What the task asks:
Word for word, copy the records that follow.

○ ○ ○ ○ ○

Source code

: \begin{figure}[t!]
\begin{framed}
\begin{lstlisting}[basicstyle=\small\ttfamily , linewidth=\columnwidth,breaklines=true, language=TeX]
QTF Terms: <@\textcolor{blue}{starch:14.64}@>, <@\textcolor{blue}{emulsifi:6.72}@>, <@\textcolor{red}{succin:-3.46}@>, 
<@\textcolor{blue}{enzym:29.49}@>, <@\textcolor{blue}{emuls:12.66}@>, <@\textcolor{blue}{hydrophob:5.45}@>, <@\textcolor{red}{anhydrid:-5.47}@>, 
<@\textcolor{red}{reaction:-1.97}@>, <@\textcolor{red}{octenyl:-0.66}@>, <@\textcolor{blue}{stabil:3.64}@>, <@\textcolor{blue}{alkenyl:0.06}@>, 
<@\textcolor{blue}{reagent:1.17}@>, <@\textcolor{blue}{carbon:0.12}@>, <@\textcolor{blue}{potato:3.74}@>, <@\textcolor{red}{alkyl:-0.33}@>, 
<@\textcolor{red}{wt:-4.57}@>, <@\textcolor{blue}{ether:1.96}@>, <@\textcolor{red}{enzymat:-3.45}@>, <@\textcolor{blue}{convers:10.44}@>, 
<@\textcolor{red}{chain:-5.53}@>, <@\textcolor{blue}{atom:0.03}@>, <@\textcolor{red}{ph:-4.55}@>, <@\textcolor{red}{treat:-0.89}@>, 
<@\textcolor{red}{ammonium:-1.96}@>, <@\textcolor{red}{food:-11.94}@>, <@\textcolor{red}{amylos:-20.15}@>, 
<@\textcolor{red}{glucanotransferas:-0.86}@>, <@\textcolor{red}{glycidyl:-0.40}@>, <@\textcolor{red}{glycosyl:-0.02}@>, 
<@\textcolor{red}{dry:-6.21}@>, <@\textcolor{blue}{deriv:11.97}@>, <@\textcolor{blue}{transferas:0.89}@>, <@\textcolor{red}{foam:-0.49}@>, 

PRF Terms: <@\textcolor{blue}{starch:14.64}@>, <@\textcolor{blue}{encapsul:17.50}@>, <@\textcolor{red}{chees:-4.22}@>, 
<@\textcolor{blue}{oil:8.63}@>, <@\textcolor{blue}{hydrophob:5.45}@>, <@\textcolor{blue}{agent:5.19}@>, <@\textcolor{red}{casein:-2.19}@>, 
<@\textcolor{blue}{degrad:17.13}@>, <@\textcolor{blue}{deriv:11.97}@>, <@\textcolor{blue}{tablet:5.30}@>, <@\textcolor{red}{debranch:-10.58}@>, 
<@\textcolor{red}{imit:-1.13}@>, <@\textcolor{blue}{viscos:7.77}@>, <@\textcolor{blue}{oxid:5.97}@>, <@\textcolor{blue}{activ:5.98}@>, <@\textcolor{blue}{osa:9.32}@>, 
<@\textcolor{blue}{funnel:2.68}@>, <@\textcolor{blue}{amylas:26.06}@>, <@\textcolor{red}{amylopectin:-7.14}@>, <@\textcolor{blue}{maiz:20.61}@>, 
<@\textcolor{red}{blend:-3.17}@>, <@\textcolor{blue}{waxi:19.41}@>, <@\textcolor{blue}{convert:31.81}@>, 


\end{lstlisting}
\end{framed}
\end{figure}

○ ○ ○ ○ ○

Answer box:
Source code

: \begin{figure}[t!]
\begin{framed}
\begin{lstlisting}[basicstyle=\small\ttfamily , linewidth=\columnwidth,breaklines=true, language=TeX]
QTF Terms: <@\textcolor{blue}{starch:14.64}@>, <@\textcolor{blue}{emulsifi:6.72}@>, <@\textcolor{red}{succin:-3.46}@>, 
<@\textcolor{blue}{enzym:29.49}@>, <@\textcolor{blue}{emuls:12.66}@>, <@\textcolor{blue}{hydrophob:5.45}@>, <@\textcolor{red}{anhydrid:-5.47}@>, 
<@\textcolor{red}{reaction:-1.97}@>, <@\textcolor{red}{octenyl:-0.66}@>, <@\textcolor{blue}{stabil:3.64}@>, <@\textcolor{blue}{alkenyl:0.06}@>, 
<@\textcolor{blue}{reagent:1.17}@>, <@\textcolor{blue}{carbon:0.12}@>, <@\textcolor{blue}{potato:3.74}@>, <@\textcolor{red}{alkyl:-0.33}@>, 
<@\textcolor{red}{wt:-4.57}@>, <@\textcolor{blue}{ether:1.96}@>, <@\textcolor{red}{enzymat:-3.45}@>, <@\textcolor{blue}{convers:10.44}@>, 
<@\textcolor{red}{chain:-5.53}@>, <@\textcolor{blue}{atom:0.03}@>, <@\textcolor{red}{ph:-4.55}@>, <@\textcolor{red}{treat:-0.89}@>, 
<@\textcolor{red}{ammonium:-1.96}@>, <@\textcolor{red}{food:-11.94}@>, <@\textcolor{red}{amylos:-20.15}@>, 
<@\textcolor{red}{glucanotransferas:-0.86}@>, <@\textcolor{red}{glycidyl:-0.40}@>, <@\textcolor{red}{glycosyl:-0.02}@>, 
<@\textcolor{red}{dry:-6.21}@>, <@\textcolor{blue}{deriv:11.97}@>, <@\textcolor{blue}{transferas:0.89}@>, <@\textcolor{red}{foam:-0.49}@>, 

PRF Terms: <@\textcolor{blue}{starch:14.64}@>, <@\textcolor{blue}{encapsul:17.50}@>, <@\textcolor{red}{chees:-4.22}@>, 
<@\textcolor{blue}{oil:8.63}@>, <@\textcolor{blue}{hydrophob:5.45}@>, <@\textcolor{blue}{agent:5.19}@>, <@\textcolor{red}{casein:-2.19}@>, 
<@\textcolor{blue}{degrad:17.13}@>, <@\textcolor{blue}{deriv:11.97}@>, <@\textcolor{blue}{tablet:5.30}@>, <@\textcolor{red}{debranch:-10.58}@>, 
<@\textcolor{red}{imit:-1.13}@>, <@\textcolor{blue}{viscos:7.77}@>, <@\textcolor{blue}{oxid:5.97}@>, <@\textcolor{blue}{activ:5.98}@>, <@\textcolor{blue}{osa:9.32}@>, 
<@\textcolor{blue}{funnel:2.68}@>, <@\textcolor{blue}{amylas:26.06}@>, <@\textcolor{red}{amylopectin:-7.14}@>, <@\textcolor{blue}{maiz:20.61}@>, 
<@\textcolor{red}{blend:-3.17}@>, <@\textcolor{blue}{waxi:19.41}@>, <@\textcolor{blue}{convert:31.81}@>, 


\end{lstlisting}
\end{framed}
\end{figure}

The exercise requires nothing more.